*What the task asks*:
The word "potential" may appear in some lines of the data; copy every such line.

### Task input

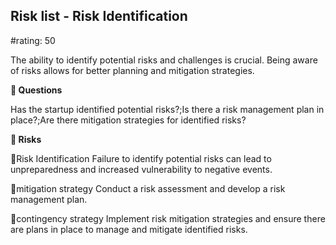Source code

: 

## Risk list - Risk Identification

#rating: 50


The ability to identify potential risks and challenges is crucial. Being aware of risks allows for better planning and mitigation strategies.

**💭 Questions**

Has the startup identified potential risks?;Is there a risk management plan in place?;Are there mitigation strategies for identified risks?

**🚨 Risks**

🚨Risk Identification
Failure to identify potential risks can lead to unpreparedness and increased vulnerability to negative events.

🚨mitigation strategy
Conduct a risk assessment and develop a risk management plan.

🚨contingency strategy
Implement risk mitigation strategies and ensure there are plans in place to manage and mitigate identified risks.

######
### Task input

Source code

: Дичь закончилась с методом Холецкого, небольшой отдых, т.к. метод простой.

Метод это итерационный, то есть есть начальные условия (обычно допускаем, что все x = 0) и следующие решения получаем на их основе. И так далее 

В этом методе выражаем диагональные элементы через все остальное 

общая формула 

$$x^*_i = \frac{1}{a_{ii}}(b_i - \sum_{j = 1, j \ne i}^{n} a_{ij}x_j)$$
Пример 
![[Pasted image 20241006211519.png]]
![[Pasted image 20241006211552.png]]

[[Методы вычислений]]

######

*Task output*:
The ability to identify potential risks and challenges is crucial. Being aware of risks allows for better planning and mitigation strategies.
Has the startup identified potential risks?;Is there a risk management plan in place?;Are there mitigation strategies for identified risks?
Failure to identify potential risks can lead to unpreparedness and increased vulnerability to negative events.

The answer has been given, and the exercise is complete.